Ses arguments sont les suivants: ­

Dans la mesure où la proposition émise par la minorité entraîne une compensation du côté des recettes, on rappellera que le Conseil fédéral n'a pas lui-même la compétence de créer de nouveaux impôts ou d'augmenter les impôts existants. Ces mesures doivent être réglées au niveau de la loi et de la base constitutionnelle correspondante. Si une compensation du manque à gagner est souhaitée, la procédure appropriée serait donc que le législateur décide à l'heure actuelle déjà, dans le cadre du présent projet, d'une autre hausse d'impôts. Si cette tâche devait néanmoins, comme le propose la minorité, être déléguée au Conseil fédéral dans le cadre de la mise en vigueur, celui-ci devrait lancer un nouveau projet législatif, comprenant l'organisation d'une consultation et la rédaction d'un message.
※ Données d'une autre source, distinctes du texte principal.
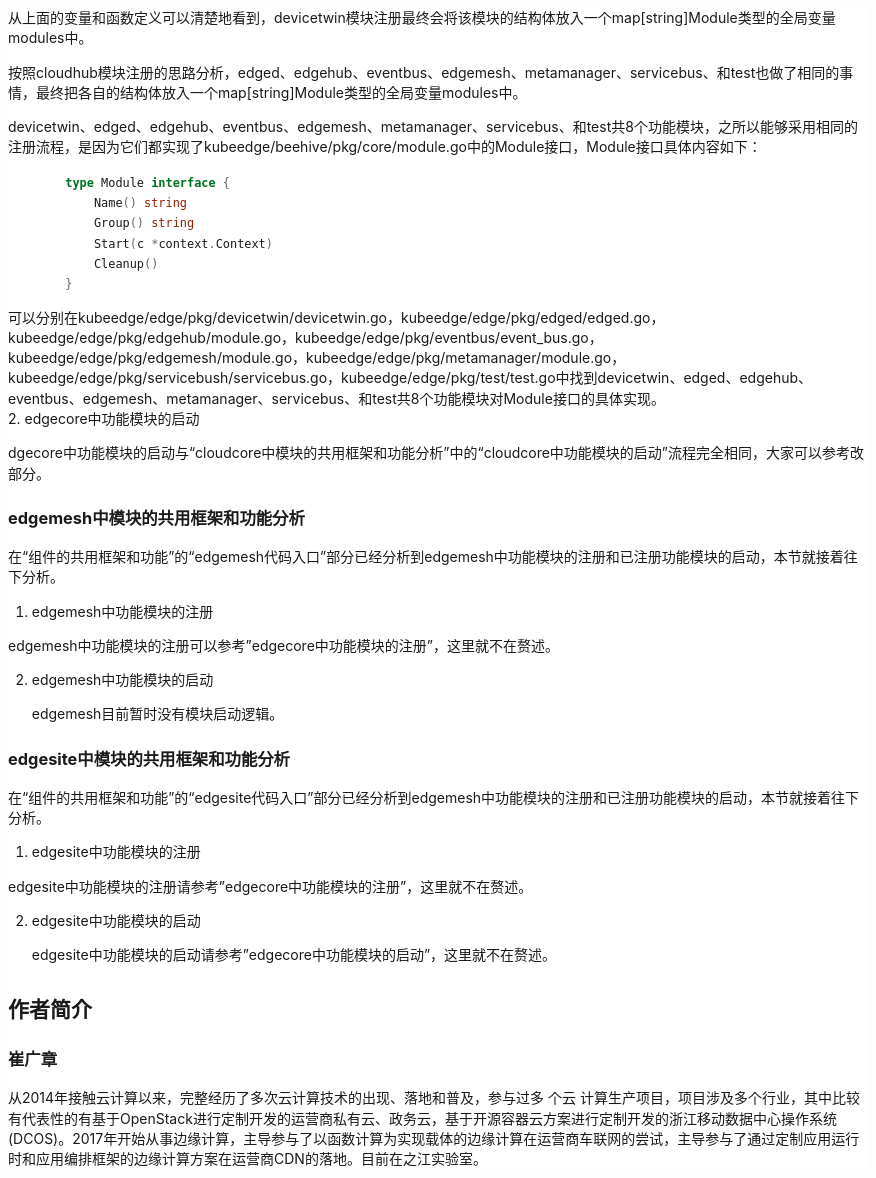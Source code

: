 从上面的变量和函数定义可以清楚地看到，devicetwin模块注册最终会将该模块的结构体放入一个map[string]Module类型的全局变量modules中。

按照cloudhub模块注册的思路分析，edged、edgehub、eventbus、edgemesh、metamanager、servicebus、和test也做了相同的事情，最终把各自的结构体放入一个map[string]Module类型的全局变量modules中。

devicetwin、edged、edgehub、eventbus、edgemesh、metamanager、servicebus、和test共8个功能模块，之所以能够采用相同的注册流程，是因为它们都实现了kubeedge/beehive/pkg/core/module.go中的Module接口，Module接口具体内容如下：

```go
		type Module interface {
			Name() string
			Group() string
			Start(c *context.Context)
			Cleanup()
		}
```

可以分别在kubeedge/edge/pkg/devicetwin/devicetwin.go，kubeedge/edge/pkg/edged/edged.go，kubeedge/edge/pkg/edgehub/module.go，kubeedge/edge/pkg/eventbus/event_bus.go，kubeedge/edge/pkg/edgemesh/module.go，kubeedge/edge/pkg/metamanager/module.go，kubeedge/edge/pkg/servicebush/servicebus.go，kubeedge/edge/pkg/test/test.go中找到devicetwin、edged、edgehub、eventbus、edgemesh、metamanager、servicebus、和test共8个功能模块对Module接口的具体实现。	
2. edgecore中功能模块的启动

dgecore中功能模块的启动与“cloudcore中模块的共用框架和功能分析”中的“cloudcore中功能模块的启动”流程完全相同，大家可以参考改部分。

### edgemesh中模块的共用框架和功能分析

在“组件的共用框架和功能”的“edgemesh代码入口”部分已经分析到edgemesh中功能模块的注册和已注册功能模块的启动，本节就接着往下分析。

1. edgemesh中功能模块的注册


edgemesh中功能模块的注册可以参考”edgecore中功能模块的注册”，这里就不在赘述。


2. edgemesh中功能模块的启动

	edgemesh目前暂时没有模块启动逻辑。

### edgesite中模块的共用框架和功能分析

在“组件的共用框架和功能”的“edgesite代码入口”部分已经分析到edgemesh中功能模块的注册和已注册功能模块的启动，本节就接着往下分析。

1. edgesite中功能模块的注册


edgesite中功能模块的注册请参考”edgecore中功能模块的注册”，这里就不在赘述。


2. edgesite中功能模块的启动

	edgesite中功能模块的启动请参考”edgecore中功能模块的启动”，这里就不在赘述。





## 作者简介

### 崔广章

从2014年接触云计算以来，完整经历了多次云计算技术的出现、落地和普及，参与过多 个云 计算生产项目，项目涉及多个行业，其中比较有代表性的有基于OpenStack进行定制开发的运营商私有云、政务云，基于开源容器云方案进行定制开发的浙江移动数据中心操作系统 (DCOS)。2017年开始从事边缘计算，主导参与了以函数计算为实现载体的边缘计算在运营商车联网的尝试，主导参与了通过定制应用运行时和应用编排框架的边缘计算方案在运营商CDN的落地。目前在之江实验室。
L'entrée en vigueur du projet serait alors incertaine.

­

Par contre, si le but de cette disposition est d'assurer une compensation du manque à gagner par une diminution des dépenses, elle n'apporterait aucun avantage spécifique étant donné que le frein à l'endettement prévoit déjà un équilibre durable entre les recettes et les dépenses. En cas de défaut de financement et en l'absence d'une augmentation compensatoire des impôts, le Conseil fédéral devra prendre des mesures d'économies afin que le budget réponde aux exigences du frein à l'endettement et ce, même sans la nouvelle disposition demandée par la minorité.

3

Propositions du Conseil fédéral

Proposition: Le Conseil fédéral propose de ne pas entrer en matière sur le projet 2 de la commission.

Proposition subsidiaire 1: ch. I Art. 22, let. a, abis et ater, et art. 24, al. 1 Supprimer Proposition subsidiaire 2: ch. II, al. 3 Le Conseil fédéral propose de rejeter la proposition émise par la minorité.